The vote by the British public to leave the European Union has sparked considerable confusion in the region’s financial services industry. Executives at insurers operating in the UK and EU will need to display strong leadership to counter uncertainty among their employees and customers.

“If you can keep your head when all about you are losing theirs…” The words of British poet Rudyard Kipling seem especially apt as insurers ponder the consequences of the Brexit referendum. In times of uncertainty strong leadership is invaluable.

The vote by the British public to leave the European Union (EU) has thrown the region’s financial services industry into considerable confusion. The effects of the Brexit vote are far from clear. And it looks like they’re not going to get much clearer for many months to come.

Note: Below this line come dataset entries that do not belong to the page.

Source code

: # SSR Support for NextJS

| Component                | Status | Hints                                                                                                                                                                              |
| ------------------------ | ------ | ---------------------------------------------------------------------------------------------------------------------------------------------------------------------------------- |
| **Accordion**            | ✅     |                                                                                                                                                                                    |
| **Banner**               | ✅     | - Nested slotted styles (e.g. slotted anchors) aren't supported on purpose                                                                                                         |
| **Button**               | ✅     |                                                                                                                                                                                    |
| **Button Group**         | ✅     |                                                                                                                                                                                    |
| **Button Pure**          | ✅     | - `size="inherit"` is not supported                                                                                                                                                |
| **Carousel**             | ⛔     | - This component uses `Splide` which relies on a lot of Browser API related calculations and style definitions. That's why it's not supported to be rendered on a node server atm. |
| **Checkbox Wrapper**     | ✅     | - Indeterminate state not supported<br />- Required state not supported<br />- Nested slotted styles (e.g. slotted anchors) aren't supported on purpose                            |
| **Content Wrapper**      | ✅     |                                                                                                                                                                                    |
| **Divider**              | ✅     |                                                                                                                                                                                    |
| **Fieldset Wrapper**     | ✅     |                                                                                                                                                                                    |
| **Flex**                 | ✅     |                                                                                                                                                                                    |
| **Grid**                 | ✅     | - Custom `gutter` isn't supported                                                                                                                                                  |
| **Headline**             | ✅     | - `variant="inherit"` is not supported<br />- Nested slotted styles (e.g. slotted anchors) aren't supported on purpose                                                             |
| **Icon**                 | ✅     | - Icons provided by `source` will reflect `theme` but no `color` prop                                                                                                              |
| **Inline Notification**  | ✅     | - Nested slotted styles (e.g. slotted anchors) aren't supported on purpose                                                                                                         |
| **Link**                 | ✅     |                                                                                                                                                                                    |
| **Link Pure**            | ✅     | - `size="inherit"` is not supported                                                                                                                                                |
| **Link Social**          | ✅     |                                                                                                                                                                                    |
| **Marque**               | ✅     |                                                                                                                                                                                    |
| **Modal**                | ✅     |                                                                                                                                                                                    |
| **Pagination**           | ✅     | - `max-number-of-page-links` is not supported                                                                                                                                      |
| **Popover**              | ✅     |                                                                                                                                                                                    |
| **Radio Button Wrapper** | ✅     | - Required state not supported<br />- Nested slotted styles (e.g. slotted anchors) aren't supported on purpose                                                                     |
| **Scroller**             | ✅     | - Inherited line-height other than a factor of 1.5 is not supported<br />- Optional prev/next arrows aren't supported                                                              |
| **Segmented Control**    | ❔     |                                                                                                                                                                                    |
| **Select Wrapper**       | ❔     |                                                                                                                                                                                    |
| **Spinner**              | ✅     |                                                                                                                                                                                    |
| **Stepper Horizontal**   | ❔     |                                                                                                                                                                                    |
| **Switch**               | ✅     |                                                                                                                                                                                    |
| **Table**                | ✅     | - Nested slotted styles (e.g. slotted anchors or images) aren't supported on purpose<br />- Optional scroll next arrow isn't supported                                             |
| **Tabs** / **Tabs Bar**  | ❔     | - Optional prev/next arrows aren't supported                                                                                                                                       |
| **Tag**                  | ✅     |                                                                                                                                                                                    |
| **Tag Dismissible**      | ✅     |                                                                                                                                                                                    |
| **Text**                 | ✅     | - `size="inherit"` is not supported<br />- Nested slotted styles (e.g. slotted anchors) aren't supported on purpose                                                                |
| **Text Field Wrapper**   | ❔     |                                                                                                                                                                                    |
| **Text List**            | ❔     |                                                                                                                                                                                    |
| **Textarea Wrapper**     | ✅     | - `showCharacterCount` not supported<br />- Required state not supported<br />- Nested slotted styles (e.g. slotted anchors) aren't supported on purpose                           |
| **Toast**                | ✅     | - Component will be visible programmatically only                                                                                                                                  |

Insurers conducting business in the UK and Europe are uncertain how their own operations will be affected by possible changes in financial services regulations. Of especial concern is the future of the “passporting” rights that currently allow British-based firms to sell into EU countries without having a local branch. They’re also in a quandary about how they should advise their customers in the UK and EU to respond to the Brexit vote. Furthermore, insurers in the UK have to contend with anxiety among many of their staff about how jobs will be affected by the decision to leave the EU.

During such times of uncertainty, good leaders often come to the fore. They’re able to strengthen their ties with employees and customers by being clear and direct. Insurance executives would do well to filter out much of the noise that surrounds the Brexit issue and concentrate on authoritative sources of information. This will help them to communicate with their staff and customers about how their company will respond to Brexit developments. Clear, concise, concrete information is always more valuable than vague conjecture or stoic silence. A proactive and open approach to communication, which acknowledges what is unknown or undecided, builds trust and loyalty.

The uncertainty triggered by the Brexit vote also creates a good opportunity for insurers to review their risk management systems and processes. The effects of the referendum on their businesses, up until now, can be assessed and contingency plans for the future revised.

It is likely that it will take two years or more for the British Government to negotiate a withdrawal from the EU. During this time, insurers operating in the region will probably have to contend with continued uncertainty. This could further dampen economic growth and curb new business opportunities. Cost reduction, as well as on-going digital transformation, will remain high on their corporate agendas.

Insurance executives who display strong leadership, and a steady commitment to long-term business objectives, will best navigate their organizations through the trials of market confusion and uncertainty.